Einder (Horizon)
Oil on canvas
138 x 300 x 2.5 cm (54 5/16 x 118 1/8 x 1 in.)
When my mother was alive I never painted flowers for her. After her death, in 2007, I tried to paint the flowers on her grave. I wanted to paint a portrait of her without painting her. I was trying to paint something that had no end.
(MD 2021)
The title comes from an Afrikaans poem by Elizabeth Eybers, in which the word “einder" suggests both “the end”, and a horizon one cannot reach.
In Einder (Horizon), a tall bouquet of flowers bursting with rich colours emerges, as if floating, from a nocturnal vision with bluish highlights.
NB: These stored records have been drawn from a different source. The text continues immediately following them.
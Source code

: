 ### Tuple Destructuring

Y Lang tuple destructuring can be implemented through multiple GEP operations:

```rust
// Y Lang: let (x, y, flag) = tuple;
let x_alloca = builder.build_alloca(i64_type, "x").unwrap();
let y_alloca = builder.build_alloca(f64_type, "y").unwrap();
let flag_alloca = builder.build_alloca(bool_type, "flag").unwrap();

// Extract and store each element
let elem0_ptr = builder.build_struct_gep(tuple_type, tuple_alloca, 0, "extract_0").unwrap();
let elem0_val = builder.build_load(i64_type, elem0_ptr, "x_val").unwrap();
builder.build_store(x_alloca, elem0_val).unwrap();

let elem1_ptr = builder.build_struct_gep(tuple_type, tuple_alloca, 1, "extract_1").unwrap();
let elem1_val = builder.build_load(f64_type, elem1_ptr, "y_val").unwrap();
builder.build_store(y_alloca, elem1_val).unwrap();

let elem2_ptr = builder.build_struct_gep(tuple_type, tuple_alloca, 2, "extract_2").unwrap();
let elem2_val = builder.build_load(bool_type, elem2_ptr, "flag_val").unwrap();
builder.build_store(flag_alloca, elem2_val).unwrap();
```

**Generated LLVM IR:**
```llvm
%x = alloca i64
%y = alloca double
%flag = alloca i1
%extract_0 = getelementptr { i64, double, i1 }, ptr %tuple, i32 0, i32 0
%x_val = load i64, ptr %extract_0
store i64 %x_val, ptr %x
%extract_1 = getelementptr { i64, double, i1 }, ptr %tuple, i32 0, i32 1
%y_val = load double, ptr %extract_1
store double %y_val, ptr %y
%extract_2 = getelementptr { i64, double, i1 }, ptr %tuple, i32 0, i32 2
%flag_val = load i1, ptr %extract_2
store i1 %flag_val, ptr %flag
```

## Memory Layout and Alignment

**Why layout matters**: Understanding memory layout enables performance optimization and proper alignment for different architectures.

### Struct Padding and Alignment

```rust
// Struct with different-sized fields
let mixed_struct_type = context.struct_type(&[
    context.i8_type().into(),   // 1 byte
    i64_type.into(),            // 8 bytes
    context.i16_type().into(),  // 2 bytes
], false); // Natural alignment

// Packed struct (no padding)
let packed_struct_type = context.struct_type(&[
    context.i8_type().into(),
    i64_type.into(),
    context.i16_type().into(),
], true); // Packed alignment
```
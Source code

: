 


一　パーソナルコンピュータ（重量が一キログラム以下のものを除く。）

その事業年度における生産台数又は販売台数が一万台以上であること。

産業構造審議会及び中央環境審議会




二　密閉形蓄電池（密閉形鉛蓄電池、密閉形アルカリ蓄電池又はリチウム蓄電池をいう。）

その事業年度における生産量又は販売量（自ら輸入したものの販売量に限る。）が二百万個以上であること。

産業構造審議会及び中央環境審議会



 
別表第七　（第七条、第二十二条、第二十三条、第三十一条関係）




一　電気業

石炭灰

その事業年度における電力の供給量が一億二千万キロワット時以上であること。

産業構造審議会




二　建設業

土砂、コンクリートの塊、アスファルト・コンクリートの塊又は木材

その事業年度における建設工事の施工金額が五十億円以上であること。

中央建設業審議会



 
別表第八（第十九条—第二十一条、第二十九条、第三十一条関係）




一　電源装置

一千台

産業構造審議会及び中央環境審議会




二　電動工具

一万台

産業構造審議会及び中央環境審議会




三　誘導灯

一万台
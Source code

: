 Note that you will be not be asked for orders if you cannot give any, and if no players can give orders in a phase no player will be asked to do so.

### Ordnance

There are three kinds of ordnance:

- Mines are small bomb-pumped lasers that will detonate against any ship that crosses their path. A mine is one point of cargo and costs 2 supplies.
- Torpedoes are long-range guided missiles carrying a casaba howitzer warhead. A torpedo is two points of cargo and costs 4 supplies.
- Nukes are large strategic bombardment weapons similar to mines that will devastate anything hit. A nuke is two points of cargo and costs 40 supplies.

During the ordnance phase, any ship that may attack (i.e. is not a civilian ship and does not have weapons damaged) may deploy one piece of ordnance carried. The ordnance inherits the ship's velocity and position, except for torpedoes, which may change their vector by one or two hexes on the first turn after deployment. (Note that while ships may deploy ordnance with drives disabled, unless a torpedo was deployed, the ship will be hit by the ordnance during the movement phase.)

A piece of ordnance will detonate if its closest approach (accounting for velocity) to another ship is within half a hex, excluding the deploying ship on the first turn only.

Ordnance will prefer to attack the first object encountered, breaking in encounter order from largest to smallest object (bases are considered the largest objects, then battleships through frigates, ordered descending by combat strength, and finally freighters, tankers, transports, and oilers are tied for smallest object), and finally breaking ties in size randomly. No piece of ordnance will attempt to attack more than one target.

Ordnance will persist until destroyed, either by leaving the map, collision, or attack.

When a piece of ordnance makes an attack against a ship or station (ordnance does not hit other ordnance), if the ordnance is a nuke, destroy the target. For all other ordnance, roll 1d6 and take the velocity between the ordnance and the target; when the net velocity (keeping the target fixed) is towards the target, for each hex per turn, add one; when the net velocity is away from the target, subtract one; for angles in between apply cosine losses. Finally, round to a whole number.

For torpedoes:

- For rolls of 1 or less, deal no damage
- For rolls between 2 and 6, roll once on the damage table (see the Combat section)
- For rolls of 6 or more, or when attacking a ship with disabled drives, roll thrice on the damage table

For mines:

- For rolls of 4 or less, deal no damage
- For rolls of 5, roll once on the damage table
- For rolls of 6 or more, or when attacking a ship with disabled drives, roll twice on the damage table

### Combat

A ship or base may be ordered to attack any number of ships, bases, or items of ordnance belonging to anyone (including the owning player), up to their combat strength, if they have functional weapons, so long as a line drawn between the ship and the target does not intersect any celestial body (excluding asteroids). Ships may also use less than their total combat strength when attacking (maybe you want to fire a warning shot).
In most of her paintings, Marlene Dumas depicts naked humanity plagued by its desires and fears. In contrast, this one stands out by its modesty and rejection of human affect. Is it a kind of vanitas with flowers, as in Flemish art, immersed in the solitude of a night landscape? In addition to an underlying reflexive dimension to be deciphered, the work unfolds like a work of pure painting, notable both for its play of materials and its chromatic subtleties.
Marlene Dumas’s Einder (Horizon) was shown for the first time by the Pinault Collection during the exhibition "Mapping the Studio" (2009-2011) at the Punta della Dogana and Palazzo Grassi in Venice.